--- Listed records Enclosed Below ---

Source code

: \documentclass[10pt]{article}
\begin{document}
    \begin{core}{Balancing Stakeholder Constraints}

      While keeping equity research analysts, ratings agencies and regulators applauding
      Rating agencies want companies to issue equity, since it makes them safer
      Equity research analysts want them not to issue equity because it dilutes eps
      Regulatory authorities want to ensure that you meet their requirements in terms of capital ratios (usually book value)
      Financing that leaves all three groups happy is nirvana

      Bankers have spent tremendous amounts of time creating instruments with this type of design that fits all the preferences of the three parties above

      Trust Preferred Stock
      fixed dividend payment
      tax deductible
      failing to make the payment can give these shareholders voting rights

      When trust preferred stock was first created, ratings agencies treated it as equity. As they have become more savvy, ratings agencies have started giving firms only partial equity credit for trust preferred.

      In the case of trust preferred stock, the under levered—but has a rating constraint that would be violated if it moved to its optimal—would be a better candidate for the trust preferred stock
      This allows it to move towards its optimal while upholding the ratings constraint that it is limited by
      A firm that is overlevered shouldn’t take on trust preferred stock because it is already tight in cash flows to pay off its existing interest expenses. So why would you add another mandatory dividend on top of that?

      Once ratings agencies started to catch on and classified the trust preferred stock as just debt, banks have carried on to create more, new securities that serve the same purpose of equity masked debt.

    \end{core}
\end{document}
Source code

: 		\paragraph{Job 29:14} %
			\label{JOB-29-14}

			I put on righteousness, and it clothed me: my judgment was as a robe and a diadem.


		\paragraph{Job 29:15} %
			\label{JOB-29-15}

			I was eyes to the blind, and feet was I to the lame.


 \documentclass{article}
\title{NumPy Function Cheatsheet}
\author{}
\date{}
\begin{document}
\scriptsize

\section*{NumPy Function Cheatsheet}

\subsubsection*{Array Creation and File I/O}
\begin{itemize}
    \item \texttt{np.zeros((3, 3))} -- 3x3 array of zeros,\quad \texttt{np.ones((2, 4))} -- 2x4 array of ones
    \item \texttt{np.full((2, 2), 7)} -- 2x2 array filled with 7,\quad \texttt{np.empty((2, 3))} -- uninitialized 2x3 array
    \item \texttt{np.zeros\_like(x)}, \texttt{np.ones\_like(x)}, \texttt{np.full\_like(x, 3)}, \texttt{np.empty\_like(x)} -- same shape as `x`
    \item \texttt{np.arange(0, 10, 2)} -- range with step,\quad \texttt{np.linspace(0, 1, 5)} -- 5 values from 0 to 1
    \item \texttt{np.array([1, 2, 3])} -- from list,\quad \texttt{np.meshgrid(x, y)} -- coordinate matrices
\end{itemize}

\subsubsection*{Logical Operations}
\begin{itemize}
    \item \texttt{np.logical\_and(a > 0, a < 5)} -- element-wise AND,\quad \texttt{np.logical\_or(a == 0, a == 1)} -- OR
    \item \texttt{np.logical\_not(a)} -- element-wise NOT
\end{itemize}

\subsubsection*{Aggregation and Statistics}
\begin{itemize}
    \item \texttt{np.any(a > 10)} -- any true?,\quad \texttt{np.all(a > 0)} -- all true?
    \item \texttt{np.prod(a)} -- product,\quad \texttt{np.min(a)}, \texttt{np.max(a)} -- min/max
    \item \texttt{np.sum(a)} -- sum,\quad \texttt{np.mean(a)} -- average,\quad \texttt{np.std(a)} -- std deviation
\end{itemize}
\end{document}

--- End of Enclosed Listed records ---

▸ **Task details**
Please output all the lines above exactly as given.

▸ **Response**
Source code

: \documentclass[10pt]{article}
\begin{document}
    \begin{core}{Balancing Stakeholder Constraints}

      While keeping equity research analysts, ratings agencies and regulators applauding
      Rating agencies want companies to issue equity, since it makes them safer
      Equity research analysts want them not to issue equity because it dilutes eps
      Regulatory authorities want to ensure that you meet their requirements in terms of capital ratios (usually book value)
      Financing that leaves all three groups happy is nirvana

      Bankers have spent tremendous amounts of time creating instruments with this type of design that fits all the preferences of the three parties above

      Trust Preferred Stock
      fixed dividend payment
      tax deductible
      failing to make the payment can give these shareholders voting rights

      When trust preferred stock was first created, ratings agencies treated it as equity. As they have become more savvy, ratings agencies have started giving firms only partial equity credit for trust preferred.

      In the case of trust preferred stock, the under levered—but has a rating constraint that would be violated if it moved to its optimal—would be a better candidate for the trust preferred stock
      This allows it to move towards its optimal while upholding the ratings constraint that it is limited by
      A firm that is overlevered shouldn’t take on trust preferred stock because it is already tight in cash flows to pay off its existing interest expenses. So why would you add another mandatory dividend on top of that?

      Once ratings agencies started to catch on and classified the trust preferred stock as just debt, banks have carried on to create more, new securities that serve the same purpose of equity masked debt.

    \end{core}
\end{document}
Source code

: 		\paragraph{Job 29:14} %
			\label{JOB-29-14}

			I put on righteousness, and it clothed me: my judgment was as a robe and a diadem.


		\paragraph{Job 29:15} %
			\label{JOB-29-15}

			I was eyes to the blind, and feet was I to the lame.


 \documentclass{article}
\title{NumPy Function Cheatsheet}
\author{}
\date{}
\begin{document}
\scriptsize

\section*{NumPy Function Cheatsheet}

\subsubsection*{Array Creation and File I/O}
\begin{itemize}
    \item \texttt{np.zeros((3, 3))} -- 3x3 array of zeros,\quad \texttt{np.ones((2, 4))} -- 2x4 array of ones
    \item \texttt{np.full((2, 2), 7)} -- 2x2 array filled with 7,\quad \texttt{np.empty((2, 3))} -- uninitialized 2x3 array
    \item \texttt{np.zeros\_like(x)}, \texttt{np.ones\_like(x)}, \texttt{np.full\_like(x, 3)}, \texttt{np.empty\_like(x)} -- same shape as `x`
    \item \texttt{np.arange(0, 10, 2)} -- range with step,\quad \texttt{np.linspace(0, 1, 5)} -- 5 values from 0 to 1
    \item \texttt{np.array([1, 2, 3])} -- from list,\quad \texttt{np.meshgrid(x, y)} -- coordinate matrices
\end{itemize}

\subsubsection*{Logical Operations}
\begin{itemize}
    \item \texttt{np.logical\_and(a > 0, a < 5)} -- element-wise AND,\quad \texttt{np.logical\_or(a == 0, a == 1)} -- OR
    \item \texttt{np.logical\_not(a)} -- element-wise NOT
\end{itemize}

\subsubsection*{Aggregation and Statistics}
\begin{itemize}
    \item \texttt{np.any(a > 10)} -- any true?,\quad \texttt{np.all(a > 0)} -- all true?
    \item \texttt{np.prod(a)} -- product,\quad \texttt{np.min(a)}, \texttt{np.max(a)} -- min/max
    \item \texttt{np.sum(a)} -- sum,\quad \texttt{np.mean(a)} -- average,\quad \texttt{np.std(a)} -- std deviation
\end{itemize}
\end{document}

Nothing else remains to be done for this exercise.